**Aim of the task**
What you return should match every record exactly, with the images removed.

**Material provided**

^^^^

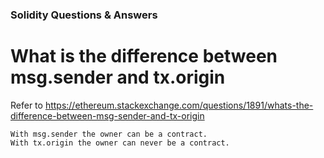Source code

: ### Solidity Questions & Answers

# What is the difference between msg.sender and tx.origin

Refer to https://ethereum.stackexchange.com/questions/1891/whats-the-difference-between-msg-sender-and-tx-origin

```
With msg.sender the owner can be a contract.
With tx.origin the owner can never be a contract.
```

^^^^

**Answer for this exercise**
Source code

: ### Solidity Questions & Answers

# What is the difference between msg.sender and tx.origin

Refer to https://ethereum.stackexchange.com/questions/1891/whats-the-difference-between-msg-sender-and-tx-origin

```
With msg.sender the owner can be a contract.
With tx.origin the owner can never be a contract.
```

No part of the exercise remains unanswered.